Meski demikian, Arab badui itu terus saja memaksa hingga Rasulullah SAW merasa sulit, Arab badui itu bahkan berkata “Aku akan menekanmu hingga engkau membayar utangmu kepadaku”. Para sahabat yang berada di dekat Rasulullah SAW terkejut dengan sikap sang Arab Badui.
Mereka pun menegurnya seraya berkata “Celaka kamu, tidak tahukah siapa yang kamu ajak bicara?”
Arab badui itu tak mempedulikan teguran para sahabat. “Aku hanya menuntut hakku”, jawabnya.
Lalu bagaimanakah dengan Rasulullah SAW?
Siapa sangka, tak ada raut marah sedikit pun, beliau justru berkata kepada para sahabatnya “Hendaklah kalian membantu pemilik hak ini hingga ia mendapatkan haknya”. Akhirnya Rasulullah SAW mengutus seseorang untuk mendatangi Khaulah binti Qais, istri pamannya, Hamzah bin Abdul Muthalib. Beliau memberi pesan “Jika engkau mempunyai kurma, maka pinjamilah kami. Kami akan menggantinya apabila kurma kami telah datang”.
Maka, berangkatlah utusan menuju kediaman Khaulah. Khaulah berkata “Ya, demi bapakku, untukmu wahai Rasulullah”. Khaulah pun meminjami Rasulullah SAW kurma, hingga beliau Saw mampu melunasi utangnya pada Arab badui tersebut dan memberinya makan.
Sang badui menerima kurma itu seraya berkata “Engkau telah menepati pembayarannya, semoga Allah SWT akan mencukupkanmu”, ucapnya.

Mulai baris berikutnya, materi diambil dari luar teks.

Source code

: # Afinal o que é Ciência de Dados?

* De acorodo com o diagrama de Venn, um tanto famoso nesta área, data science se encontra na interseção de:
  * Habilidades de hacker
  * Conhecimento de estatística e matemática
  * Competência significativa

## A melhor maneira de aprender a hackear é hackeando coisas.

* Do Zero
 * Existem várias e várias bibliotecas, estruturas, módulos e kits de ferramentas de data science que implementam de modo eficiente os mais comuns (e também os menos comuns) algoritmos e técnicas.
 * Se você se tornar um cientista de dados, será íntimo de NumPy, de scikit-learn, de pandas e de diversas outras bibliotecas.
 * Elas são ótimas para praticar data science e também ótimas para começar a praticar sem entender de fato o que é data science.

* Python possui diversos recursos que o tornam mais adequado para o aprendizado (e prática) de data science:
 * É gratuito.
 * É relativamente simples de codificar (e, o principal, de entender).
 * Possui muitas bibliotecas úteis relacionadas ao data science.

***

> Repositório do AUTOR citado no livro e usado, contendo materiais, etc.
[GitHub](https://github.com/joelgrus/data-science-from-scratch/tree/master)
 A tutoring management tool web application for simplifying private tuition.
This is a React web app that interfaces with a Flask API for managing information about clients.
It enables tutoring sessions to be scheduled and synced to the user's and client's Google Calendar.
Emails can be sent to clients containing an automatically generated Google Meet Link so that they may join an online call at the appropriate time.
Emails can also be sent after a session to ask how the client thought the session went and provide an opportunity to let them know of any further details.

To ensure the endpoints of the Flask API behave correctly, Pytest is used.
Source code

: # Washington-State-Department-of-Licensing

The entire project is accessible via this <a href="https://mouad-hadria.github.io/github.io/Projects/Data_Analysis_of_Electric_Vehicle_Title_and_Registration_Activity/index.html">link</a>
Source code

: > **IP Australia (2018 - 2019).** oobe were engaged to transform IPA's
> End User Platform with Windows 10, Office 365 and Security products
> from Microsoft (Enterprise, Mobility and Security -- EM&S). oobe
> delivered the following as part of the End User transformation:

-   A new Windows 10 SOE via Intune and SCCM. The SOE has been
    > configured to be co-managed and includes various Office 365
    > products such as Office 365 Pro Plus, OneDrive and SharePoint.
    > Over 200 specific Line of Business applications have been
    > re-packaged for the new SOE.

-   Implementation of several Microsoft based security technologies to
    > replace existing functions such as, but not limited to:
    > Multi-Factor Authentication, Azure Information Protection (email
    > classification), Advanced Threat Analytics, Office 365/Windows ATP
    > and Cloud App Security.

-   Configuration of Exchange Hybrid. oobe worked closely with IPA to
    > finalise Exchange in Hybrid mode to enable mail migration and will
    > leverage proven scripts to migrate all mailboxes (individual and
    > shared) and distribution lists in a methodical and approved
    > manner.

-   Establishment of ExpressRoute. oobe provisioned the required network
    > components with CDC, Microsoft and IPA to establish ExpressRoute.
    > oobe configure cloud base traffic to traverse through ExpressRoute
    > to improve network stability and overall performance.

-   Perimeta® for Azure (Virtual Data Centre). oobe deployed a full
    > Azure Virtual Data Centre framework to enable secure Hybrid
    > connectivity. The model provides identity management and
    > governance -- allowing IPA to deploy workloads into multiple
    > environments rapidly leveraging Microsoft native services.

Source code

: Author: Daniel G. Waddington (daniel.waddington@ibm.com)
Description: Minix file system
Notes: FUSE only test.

Melihat perlakuan sang badui, Rasulullah SAW sama sekali tidak marah karena telah direndahkan. Padahal beliau memiliki kuasa dan kedudukan tinggi. Beliau justru memuji Arab badui tersebut seraya bersabda “Mereka itulah sebaik-baiknya umat, tidaklah suatu kaum akan dibersihkan dari dosa hingga orang yang lemah dari mereka dapat mengambil haknya tanpa ada rasa takut”.
Kisah di atas menunjukkan kesederhanaan Rasulullah SAW. Padahal jika beliau mau, Allah SWT akan melimpahkan begitu banyak harta kepadanya. Bahkan Malaikat Jibril pun pernah menawarkan agar bukit Shafa dijadikan emas untuknya. Namun, Rasulullah SAW menolaknya dan memilih hidup dalam kesederhanaan, beliau lebih mencintai akhirat daripada dunia yang fana.
Padahal apabila beliau mau, para sahabat pun pasti akan bersedia memberikan harta mereka untuk Rasulullah SAW. Namun beliau tak meminta-minta, beliau justru meminjam dan akan menggantinya.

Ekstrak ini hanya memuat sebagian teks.